Exercise data:
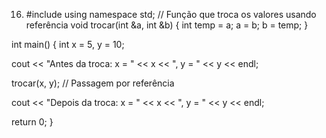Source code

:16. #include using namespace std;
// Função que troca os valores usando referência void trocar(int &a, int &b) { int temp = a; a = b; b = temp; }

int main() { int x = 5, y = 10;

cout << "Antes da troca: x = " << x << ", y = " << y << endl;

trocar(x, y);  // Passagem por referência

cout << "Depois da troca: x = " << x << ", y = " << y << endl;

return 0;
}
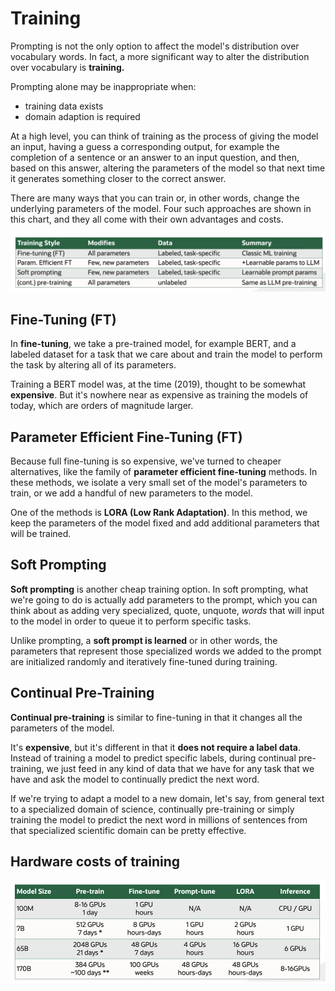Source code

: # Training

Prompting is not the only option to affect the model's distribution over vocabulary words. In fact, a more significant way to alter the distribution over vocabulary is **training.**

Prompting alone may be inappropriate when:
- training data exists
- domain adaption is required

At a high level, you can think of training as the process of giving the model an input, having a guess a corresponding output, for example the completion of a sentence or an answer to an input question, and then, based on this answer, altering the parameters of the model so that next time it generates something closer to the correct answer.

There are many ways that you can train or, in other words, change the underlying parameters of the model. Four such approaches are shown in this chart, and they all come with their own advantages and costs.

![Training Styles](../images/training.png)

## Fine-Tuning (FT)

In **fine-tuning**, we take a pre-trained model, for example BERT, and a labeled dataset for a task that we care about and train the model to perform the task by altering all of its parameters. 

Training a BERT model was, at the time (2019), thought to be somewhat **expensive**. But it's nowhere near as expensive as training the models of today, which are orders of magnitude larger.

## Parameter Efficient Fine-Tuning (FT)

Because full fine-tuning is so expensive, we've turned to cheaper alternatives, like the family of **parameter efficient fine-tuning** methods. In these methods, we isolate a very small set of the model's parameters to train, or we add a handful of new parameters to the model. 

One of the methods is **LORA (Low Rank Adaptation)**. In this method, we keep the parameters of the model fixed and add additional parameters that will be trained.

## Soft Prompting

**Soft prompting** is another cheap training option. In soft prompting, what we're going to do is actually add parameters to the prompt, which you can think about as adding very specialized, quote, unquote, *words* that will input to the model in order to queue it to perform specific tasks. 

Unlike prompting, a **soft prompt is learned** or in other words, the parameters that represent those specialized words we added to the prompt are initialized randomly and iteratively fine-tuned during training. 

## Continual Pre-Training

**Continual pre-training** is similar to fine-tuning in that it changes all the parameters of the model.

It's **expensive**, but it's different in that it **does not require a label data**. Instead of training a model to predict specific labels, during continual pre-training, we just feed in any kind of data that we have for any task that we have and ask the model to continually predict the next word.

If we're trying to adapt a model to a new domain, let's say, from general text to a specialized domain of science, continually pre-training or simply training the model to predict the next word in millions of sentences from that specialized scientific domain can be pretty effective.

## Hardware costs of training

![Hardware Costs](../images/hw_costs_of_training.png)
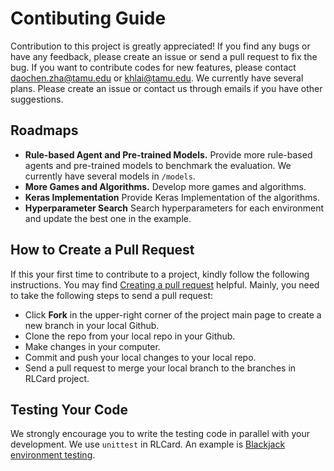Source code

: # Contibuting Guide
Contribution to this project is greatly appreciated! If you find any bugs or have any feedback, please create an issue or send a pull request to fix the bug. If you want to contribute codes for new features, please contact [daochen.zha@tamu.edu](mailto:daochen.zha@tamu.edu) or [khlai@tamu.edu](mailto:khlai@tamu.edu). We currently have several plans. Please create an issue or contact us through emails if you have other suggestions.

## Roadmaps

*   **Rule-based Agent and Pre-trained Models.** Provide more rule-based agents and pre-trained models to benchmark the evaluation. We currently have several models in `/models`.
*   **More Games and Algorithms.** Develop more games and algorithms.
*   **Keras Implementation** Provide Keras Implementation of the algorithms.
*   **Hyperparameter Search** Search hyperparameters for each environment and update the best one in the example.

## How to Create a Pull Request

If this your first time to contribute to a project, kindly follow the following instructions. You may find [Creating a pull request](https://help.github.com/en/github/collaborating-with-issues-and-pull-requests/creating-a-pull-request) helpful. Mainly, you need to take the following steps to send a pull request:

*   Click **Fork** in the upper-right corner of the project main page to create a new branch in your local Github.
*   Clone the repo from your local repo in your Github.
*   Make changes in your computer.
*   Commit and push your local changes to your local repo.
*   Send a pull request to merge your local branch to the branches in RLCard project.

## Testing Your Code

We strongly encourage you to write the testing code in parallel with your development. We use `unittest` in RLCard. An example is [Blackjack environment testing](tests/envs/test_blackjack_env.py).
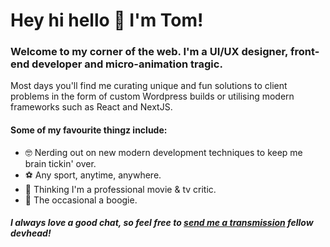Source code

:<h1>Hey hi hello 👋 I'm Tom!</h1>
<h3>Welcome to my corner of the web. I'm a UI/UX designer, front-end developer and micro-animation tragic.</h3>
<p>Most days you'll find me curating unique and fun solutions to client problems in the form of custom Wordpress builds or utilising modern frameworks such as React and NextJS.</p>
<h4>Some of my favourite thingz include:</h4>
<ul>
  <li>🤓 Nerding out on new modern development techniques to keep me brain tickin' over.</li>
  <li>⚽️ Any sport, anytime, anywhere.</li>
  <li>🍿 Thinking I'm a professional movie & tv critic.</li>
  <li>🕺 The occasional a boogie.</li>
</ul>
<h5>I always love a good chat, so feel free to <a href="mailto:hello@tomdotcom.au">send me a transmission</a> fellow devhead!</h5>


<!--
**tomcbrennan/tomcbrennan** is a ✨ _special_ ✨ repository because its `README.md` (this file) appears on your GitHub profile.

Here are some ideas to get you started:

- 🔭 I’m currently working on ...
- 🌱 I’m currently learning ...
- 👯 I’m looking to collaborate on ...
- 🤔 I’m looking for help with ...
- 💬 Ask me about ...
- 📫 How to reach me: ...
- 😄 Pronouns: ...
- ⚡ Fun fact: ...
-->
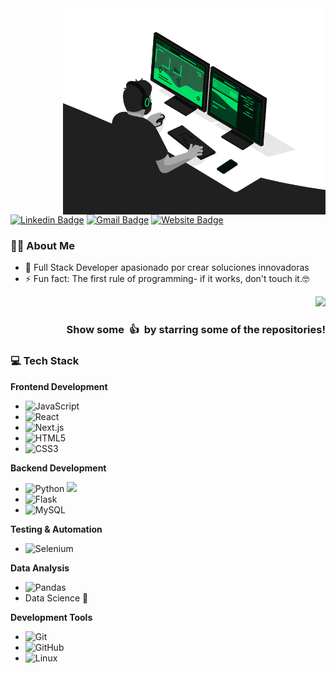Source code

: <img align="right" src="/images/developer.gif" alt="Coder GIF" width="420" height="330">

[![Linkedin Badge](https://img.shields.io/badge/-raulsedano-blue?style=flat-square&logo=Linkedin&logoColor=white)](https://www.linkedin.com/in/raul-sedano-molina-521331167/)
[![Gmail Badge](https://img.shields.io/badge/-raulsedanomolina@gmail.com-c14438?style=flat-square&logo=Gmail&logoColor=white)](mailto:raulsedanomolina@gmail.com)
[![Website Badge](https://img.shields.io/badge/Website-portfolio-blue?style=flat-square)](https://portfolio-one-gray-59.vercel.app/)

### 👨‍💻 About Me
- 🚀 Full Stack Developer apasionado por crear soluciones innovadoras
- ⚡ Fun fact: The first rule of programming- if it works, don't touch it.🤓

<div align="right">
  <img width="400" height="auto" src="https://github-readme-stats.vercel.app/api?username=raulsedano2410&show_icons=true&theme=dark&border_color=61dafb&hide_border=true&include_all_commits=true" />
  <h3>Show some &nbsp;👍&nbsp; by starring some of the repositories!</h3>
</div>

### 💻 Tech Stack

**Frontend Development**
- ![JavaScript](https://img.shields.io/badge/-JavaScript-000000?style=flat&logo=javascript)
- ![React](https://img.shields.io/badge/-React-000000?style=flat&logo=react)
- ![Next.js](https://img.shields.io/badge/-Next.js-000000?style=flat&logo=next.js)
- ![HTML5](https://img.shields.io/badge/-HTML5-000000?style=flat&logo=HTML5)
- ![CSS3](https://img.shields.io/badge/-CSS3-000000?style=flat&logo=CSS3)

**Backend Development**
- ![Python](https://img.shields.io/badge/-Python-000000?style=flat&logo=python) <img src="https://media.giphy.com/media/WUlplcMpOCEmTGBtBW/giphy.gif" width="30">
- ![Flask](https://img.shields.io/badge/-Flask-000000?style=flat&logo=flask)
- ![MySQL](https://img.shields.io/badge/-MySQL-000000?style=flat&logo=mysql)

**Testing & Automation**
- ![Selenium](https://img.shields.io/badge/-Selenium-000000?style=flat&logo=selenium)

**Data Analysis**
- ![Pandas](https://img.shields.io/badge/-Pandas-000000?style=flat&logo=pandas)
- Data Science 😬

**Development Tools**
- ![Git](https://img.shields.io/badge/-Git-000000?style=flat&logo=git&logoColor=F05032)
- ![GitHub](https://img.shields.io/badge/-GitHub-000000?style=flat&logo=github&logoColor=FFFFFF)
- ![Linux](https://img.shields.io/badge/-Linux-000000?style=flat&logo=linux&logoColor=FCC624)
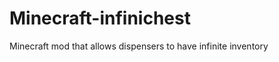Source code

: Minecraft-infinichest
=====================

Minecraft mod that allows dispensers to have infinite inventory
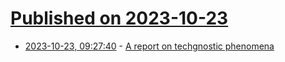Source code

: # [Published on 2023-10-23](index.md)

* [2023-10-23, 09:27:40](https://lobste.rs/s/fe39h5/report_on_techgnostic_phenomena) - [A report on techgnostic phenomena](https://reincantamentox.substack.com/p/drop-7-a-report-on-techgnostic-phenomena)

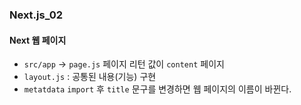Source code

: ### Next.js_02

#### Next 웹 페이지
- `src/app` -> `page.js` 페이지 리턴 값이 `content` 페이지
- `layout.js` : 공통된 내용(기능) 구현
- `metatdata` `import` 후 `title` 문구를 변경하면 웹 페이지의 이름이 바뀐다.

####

* * *

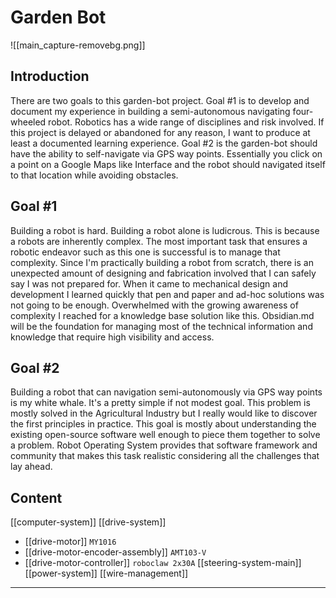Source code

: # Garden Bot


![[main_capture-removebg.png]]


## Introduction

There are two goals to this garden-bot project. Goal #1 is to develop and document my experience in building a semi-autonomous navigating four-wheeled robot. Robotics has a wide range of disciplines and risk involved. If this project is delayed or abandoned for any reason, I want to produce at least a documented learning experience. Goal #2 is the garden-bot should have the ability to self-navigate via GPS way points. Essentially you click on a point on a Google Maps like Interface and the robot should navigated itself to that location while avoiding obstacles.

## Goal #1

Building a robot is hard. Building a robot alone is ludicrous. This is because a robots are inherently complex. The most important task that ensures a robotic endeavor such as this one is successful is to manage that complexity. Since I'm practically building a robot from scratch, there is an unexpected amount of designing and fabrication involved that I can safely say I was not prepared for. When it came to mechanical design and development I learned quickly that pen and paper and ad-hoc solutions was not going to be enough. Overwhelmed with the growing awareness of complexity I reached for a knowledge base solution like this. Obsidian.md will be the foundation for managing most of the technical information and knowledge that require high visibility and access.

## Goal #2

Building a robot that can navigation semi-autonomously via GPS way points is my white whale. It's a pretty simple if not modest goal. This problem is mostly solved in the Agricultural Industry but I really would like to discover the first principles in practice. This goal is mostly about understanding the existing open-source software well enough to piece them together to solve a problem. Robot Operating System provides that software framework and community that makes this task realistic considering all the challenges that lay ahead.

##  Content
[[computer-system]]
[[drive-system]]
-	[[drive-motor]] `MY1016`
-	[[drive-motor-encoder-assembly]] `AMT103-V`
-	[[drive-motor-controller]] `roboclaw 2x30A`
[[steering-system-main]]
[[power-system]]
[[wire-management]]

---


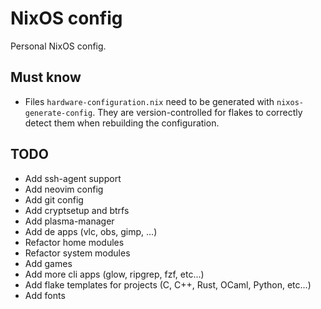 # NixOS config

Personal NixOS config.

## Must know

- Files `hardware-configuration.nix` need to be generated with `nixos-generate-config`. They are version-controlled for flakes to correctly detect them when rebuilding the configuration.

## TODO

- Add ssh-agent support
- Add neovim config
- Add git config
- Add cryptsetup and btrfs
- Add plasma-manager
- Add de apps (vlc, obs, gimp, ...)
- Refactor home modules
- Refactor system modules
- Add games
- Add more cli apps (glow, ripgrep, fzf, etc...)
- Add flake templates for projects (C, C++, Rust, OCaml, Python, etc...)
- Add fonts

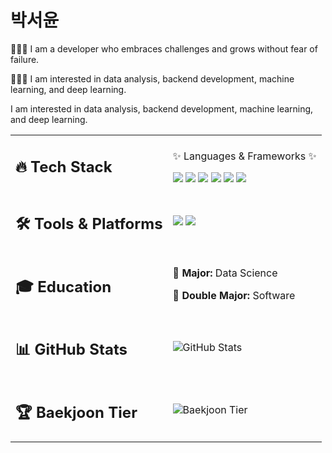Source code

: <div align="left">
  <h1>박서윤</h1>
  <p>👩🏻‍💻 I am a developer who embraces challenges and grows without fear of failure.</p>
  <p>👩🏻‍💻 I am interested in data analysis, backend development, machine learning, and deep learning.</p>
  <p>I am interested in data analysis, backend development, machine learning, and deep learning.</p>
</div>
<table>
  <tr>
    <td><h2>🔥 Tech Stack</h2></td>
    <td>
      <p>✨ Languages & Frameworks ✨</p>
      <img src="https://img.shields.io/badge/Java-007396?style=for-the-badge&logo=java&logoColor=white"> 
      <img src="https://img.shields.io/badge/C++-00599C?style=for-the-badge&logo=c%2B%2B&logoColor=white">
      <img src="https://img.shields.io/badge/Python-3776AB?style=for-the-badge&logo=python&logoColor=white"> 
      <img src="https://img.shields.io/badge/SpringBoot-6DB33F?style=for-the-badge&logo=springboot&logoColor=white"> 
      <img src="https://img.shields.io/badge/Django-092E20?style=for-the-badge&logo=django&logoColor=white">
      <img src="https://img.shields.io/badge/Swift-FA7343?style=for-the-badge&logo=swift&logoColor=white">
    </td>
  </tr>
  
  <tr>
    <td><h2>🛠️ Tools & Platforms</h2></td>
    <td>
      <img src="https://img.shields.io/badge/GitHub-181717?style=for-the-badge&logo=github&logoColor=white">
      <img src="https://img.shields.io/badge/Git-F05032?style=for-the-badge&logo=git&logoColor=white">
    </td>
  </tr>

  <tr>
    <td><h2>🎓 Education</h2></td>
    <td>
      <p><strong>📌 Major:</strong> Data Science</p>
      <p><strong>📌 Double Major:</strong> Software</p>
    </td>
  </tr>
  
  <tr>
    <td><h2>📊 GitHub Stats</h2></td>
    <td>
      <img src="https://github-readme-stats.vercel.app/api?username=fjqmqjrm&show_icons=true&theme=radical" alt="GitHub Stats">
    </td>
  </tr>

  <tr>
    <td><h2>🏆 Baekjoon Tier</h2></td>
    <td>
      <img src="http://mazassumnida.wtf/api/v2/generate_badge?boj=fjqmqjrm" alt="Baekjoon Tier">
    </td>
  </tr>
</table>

---

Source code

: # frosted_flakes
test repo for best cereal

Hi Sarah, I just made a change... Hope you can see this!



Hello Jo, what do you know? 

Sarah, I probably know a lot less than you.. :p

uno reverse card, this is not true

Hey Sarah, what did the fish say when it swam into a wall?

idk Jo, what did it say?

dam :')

What to work on: Copy whichever lines above contain the string "more".

Expected answer:
Prompting is not the only option to affect the model's distribution over vocabulary words. In fact, a more significant way to alter the distribution over vocabulary is **training.**
*   **Rule-based Agent and Pre-trained Models.** Provide more rule-based agents and pre-trained models to benchmark the evaluation. We currently have several models in `/models`.
*   **More Games and Algorithms.** Develop more games and algorithms.
- Add more cli apps (glow, ripgrep, fzf, etc...)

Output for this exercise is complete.